Task instructions:
In the entries below, find each line with the word "donde" and return it.
===== Data records
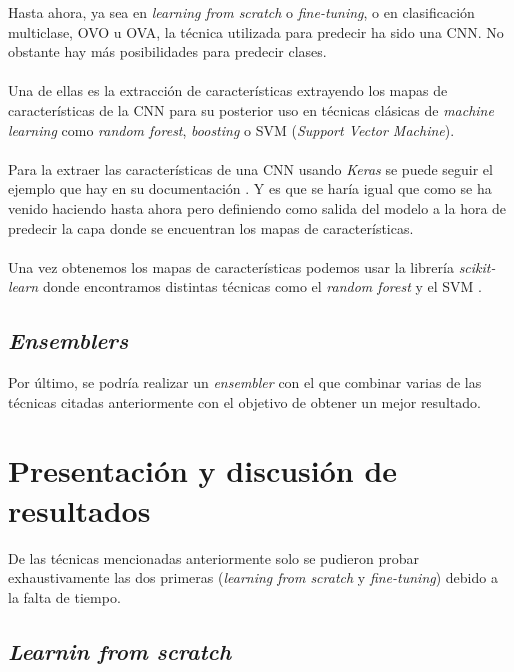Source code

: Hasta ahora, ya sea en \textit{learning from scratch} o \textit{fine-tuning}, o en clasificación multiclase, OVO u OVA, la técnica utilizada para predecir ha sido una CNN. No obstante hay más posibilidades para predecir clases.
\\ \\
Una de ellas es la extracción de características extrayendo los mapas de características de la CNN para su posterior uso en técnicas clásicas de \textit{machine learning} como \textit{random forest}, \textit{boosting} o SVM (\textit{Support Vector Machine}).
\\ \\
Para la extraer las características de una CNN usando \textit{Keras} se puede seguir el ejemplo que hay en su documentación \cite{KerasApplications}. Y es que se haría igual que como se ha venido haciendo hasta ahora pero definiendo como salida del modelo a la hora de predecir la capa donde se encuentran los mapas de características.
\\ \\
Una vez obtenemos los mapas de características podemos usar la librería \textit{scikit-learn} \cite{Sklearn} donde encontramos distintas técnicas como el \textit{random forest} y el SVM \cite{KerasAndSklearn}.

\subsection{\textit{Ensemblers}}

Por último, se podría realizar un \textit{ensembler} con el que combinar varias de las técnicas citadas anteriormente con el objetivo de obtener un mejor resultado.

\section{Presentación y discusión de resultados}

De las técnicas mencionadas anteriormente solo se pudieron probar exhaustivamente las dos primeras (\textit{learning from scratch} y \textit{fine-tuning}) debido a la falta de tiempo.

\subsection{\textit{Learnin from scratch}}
==========
===== Data records
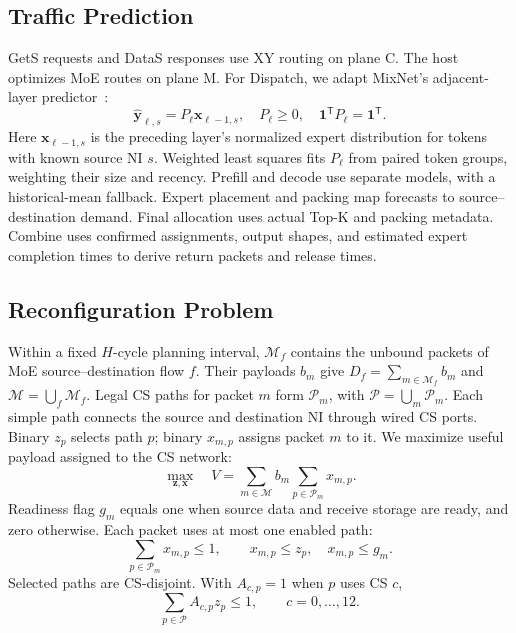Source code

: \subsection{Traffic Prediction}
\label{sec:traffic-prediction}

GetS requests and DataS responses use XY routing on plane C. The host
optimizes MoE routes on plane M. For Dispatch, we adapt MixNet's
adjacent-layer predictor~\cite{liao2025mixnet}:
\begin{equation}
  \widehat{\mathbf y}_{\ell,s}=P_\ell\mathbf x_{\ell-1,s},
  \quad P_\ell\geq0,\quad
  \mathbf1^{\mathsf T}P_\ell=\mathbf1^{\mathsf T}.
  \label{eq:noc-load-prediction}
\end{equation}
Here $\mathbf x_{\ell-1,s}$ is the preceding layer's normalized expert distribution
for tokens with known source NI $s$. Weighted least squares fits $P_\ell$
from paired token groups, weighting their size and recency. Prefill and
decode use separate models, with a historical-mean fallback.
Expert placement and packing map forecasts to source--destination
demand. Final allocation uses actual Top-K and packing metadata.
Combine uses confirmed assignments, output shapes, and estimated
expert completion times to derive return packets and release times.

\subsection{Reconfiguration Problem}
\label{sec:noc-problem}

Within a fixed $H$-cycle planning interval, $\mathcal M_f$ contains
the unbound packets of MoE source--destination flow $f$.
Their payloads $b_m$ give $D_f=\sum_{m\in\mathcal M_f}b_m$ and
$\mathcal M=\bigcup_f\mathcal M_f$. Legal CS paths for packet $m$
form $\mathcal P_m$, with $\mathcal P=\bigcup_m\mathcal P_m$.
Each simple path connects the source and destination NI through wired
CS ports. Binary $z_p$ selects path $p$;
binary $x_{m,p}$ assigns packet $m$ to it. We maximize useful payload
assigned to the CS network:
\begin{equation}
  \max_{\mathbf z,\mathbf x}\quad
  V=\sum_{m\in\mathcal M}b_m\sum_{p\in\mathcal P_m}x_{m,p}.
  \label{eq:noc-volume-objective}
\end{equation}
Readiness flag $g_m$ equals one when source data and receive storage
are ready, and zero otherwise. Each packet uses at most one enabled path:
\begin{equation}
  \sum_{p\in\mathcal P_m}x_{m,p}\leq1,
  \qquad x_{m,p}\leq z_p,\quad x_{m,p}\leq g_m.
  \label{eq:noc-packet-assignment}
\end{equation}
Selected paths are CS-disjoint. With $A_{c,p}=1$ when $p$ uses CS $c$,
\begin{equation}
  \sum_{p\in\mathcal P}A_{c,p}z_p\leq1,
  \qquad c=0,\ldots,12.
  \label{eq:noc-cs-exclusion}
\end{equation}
==========
Task response:
Para la extraer las características de una CNN usando \textit{Keras} se puede seguir el ejemplo que hay en su documentación \cite{KerasApplications}. Y es que se haría igual que como se ha venido haciendo hasta ahora pero definiendo como salida del modelo a la hora de predecir la capa donde se encuentran los mapas de características.
Una vez obtenemos los mapas de características podemos usar la librería \textit{scikit-learn} \cite{Sklearn} donde encontramos distintas técnicas como el \textit{random forest} y el SVM \cite{KerasAndSklearn}.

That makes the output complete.